Adults with depression have more than double the risk of developing dementia and the risk persists regardless of when in life depression is diagnosed, a large population-based study shows.

That the association between depression and dementia persisted even among individuals first diagnosed with depression in early or mid-life provides “strong evidence that depression is not only an early symptom of dementia, but also that depression increases dementia risk,” study investigator Holly Elser, MD, PhD, epidemiologist and resident physician, University of Pennsylvania, Philadelphia, told this news organization.

The study was published online in JAMA Neurology.
 

Double the risk

Several prior studies that have examined the relationship between depression and dementia over the life course have consistently shown depression later in life is associated with subsequent dementia.

“Late-life depression is generally thought to be an early symptom of dementia or a reaction to subclinical cognitive decline,” said Dr. Elser.

The investigators wanted to examine whether the association between depression and dementia persists even when depression is diagnosed earlier in life, which may suggest it increases the risk of dementia.

“To my knowledge, ours is the largest study on this topic to date, leveraging routinely and prospectively collected data from more than 1.4 million Danish citizens followed from 1977 to 2018,” Dr. Elser noted.

The cohort included 246,499 individuals diagnosed with depression and 1,190,302 individuals without depression. 

In both groups, the median age was 50 years and 65% were women. Roughly two-thirds (68%) of those diagnosed with depression were diagnosed before age 60 years.

In Cox proportional hazards regression models, the overall hazard of dementia was more than doubled in those diagnosed with depression (hazard ratio [HR] 2.41). The risk of dementia with depression was more pronounced for men (HR, 2.98) than in women (HR, 2.21).

This association persisted even when the time elapsed from depression diagnosis was between 20 and 39 years (HR, 1.79) and whether depression was diagnosed in early life (18-44 years: HR, 3.08), mid-life (45-59 years: HR, 2.95), or late life (≥ 60 years: HR, 2.31).

It remains unclear whether effective treatment of depression modifies the risk of dementia, as the current study explored the role of antidepressants in a “very limited fashion,” Dr. Elser said.

Specifically, the researchers considered whether an individual was treated with an antidepressant within 6 months of the initial depression diagnosis and found no evidence of a difference in dementia risk between the treated and untreated groups.
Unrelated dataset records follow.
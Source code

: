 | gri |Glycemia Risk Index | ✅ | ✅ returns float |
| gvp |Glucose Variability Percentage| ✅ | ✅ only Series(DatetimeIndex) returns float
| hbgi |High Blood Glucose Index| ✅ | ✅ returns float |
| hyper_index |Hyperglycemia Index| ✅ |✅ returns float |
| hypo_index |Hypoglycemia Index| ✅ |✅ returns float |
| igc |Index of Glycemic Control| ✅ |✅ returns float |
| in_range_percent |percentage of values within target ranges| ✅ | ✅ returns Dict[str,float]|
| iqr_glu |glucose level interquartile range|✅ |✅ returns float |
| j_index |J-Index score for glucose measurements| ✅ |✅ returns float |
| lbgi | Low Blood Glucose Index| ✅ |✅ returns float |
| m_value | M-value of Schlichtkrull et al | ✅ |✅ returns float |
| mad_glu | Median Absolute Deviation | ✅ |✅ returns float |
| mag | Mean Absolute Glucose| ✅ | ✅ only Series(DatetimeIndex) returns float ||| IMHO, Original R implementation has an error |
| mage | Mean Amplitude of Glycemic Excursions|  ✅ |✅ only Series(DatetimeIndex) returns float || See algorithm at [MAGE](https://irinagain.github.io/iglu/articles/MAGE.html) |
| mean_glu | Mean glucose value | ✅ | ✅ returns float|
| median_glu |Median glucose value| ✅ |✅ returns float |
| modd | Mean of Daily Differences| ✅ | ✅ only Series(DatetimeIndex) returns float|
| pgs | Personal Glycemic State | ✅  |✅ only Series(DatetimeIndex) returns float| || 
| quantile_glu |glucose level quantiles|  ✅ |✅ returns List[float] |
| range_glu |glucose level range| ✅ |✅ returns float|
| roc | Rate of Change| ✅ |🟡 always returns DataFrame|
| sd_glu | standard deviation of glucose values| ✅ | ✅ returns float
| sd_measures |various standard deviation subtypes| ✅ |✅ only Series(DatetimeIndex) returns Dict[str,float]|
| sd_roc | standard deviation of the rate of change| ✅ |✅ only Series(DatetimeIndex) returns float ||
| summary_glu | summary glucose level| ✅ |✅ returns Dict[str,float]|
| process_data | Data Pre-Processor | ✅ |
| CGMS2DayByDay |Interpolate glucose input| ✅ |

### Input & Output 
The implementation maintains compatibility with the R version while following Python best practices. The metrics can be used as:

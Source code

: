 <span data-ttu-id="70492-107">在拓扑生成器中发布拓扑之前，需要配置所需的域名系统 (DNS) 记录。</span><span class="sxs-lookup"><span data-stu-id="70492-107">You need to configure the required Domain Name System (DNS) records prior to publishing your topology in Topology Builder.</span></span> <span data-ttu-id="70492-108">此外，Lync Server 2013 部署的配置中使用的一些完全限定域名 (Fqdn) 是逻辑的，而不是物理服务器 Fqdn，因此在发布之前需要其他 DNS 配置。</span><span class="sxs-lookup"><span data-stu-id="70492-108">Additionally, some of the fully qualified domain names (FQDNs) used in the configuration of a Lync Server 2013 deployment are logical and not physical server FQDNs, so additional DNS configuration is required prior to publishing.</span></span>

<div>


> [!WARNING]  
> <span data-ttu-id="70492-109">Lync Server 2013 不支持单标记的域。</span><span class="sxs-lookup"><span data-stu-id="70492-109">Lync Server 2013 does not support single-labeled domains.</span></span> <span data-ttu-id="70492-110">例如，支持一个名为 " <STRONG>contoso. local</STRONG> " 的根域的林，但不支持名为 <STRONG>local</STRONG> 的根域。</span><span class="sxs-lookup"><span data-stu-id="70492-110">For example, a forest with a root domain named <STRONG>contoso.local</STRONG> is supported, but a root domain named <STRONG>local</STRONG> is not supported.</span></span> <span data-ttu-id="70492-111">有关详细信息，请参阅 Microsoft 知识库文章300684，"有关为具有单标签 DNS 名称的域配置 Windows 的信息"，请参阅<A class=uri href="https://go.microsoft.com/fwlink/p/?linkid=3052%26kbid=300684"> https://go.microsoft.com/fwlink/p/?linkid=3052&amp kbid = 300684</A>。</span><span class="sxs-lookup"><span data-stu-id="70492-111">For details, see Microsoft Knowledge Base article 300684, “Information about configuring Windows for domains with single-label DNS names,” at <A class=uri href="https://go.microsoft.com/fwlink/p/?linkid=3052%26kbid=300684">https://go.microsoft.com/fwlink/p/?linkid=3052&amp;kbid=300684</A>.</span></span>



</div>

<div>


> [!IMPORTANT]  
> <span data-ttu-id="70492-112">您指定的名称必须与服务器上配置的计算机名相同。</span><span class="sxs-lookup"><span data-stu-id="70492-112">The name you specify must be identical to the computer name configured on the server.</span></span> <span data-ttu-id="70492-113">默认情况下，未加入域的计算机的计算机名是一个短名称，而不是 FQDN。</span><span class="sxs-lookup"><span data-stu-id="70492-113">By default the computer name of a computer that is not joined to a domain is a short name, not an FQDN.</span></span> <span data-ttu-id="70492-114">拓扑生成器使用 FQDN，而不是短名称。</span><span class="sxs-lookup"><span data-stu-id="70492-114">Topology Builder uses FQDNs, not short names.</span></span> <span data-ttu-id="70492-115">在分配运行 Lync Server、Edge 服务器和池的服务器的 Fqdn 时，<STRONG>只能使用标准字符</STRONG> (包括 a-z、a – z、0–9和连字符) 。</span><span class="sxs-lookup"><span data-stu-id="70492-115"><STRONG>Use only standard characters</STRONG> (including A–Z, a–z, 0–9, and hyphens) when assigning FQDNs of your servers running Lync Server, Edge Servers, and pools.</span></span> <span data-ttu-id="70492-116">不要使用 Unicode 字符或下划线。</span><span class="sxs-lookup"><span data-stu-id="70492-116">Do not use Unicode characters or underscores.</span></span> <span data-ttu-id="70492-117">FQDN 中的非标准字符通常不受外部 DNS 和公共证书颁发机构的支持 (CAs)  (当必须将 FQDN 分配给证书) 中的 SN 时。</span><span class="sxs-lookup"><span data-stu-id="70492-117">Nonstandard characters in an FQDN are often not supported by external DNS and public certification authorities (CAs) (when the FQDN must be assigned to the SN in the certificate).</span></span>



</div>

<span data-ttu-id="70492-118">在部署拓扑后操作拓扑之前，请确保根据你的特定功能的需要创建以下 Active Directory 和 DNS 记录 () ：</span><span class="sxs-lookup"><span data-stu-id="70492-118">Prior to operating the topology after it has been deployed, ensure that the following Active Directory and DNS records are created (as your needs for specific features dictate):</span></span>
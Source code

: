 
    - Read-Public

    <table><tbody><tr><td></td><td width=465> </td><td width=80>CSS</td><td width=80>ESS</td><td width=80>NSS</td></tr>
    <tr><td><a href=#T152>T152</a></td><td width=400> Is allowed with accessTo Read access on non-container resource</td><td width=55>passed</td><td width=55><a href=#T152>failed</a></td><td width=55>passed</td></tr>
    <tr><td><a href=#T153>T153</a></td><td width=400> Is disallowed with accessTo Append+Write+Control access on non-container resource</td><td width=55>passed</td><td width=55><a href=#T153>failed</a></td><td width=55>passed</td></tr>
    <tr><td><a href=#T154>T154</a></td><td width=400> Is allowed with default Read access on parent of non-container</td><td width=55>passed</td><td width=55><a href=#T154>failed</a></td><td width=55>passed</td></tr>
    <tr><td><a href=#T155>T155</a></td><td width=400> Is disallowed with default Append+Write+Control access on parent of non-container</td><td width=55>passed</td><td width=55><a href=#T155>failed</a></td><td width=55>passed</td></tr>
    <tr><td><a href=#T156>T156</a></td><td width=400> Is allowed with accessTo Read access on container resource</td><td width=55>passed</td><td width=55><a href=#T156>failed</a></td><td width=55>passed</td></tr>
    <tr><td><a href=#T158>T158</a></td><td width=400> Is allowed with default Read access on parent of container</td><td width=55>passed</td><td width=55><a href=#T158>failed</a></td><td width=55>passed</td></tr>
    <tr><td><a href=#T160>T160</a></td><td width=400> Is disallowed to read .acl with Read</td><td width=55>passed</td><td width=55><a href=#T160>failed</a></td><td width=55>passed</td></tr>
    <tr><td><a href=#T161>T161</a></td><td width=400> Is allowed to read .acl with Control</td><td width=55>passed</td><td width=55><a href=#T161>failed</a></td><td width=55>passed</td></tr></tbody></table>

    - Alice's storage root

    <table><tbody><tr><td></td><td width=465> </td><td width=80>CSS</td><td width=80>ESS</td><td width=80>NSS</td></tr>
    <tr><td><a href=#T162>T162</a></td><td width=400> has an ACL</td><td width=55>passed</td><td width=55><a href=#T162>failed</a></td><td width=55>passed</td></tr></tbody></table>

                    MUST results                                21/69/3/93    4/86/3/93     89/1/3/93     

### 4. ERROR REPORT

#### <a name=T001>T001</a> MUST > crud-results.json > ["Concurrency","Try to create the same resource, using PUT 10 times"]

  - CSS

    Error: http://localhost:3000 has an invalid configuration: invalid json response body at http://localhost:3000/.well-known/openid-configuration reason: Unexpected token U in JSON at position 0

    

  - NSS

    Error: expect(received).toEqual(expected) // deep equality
“Research that explores implications of the timing and duration of treatment with antidepressants for dementia, treatment with cognitive behavioral therapy, and is able to evaluate the effectiveness of those treatments will be extremely important,” Dr. Elser said.
 

‘An assault on the brain’

Reached for comment, John Showalter, MD, chief product officer at Linus Health, said one of the most “intriguing” findings of the study is that a depression diagnosis earlier in adulthood conferred a greater risk of developing vascular dementia (HR, 3.28) than did dementia due to Alzheimer’s disease (HR, 1.73).

“The difference in risk for subtypes of dementia is a meaningful addition to our understanding of depression’s connection to dementia,” said Dr. Showalter, who was not involved in the study.

Also weighing in, Shaheen Lakhan, MD, PhD, a neurologist and researcher in Boston, said the findings from this “far-reaching investigation leave little room for doubt – depression unleashes a devastating storm within the brain, wreaking havoc on the lives of those ensnared by its grip.

“This massive, multi-decade, and high-data quality registry study adds another brick to the growing edifice of evidence attesting to the profound connection between psychiatric health and the very essence of brain health,” said Dr. Lakhan, who was not involved in the study.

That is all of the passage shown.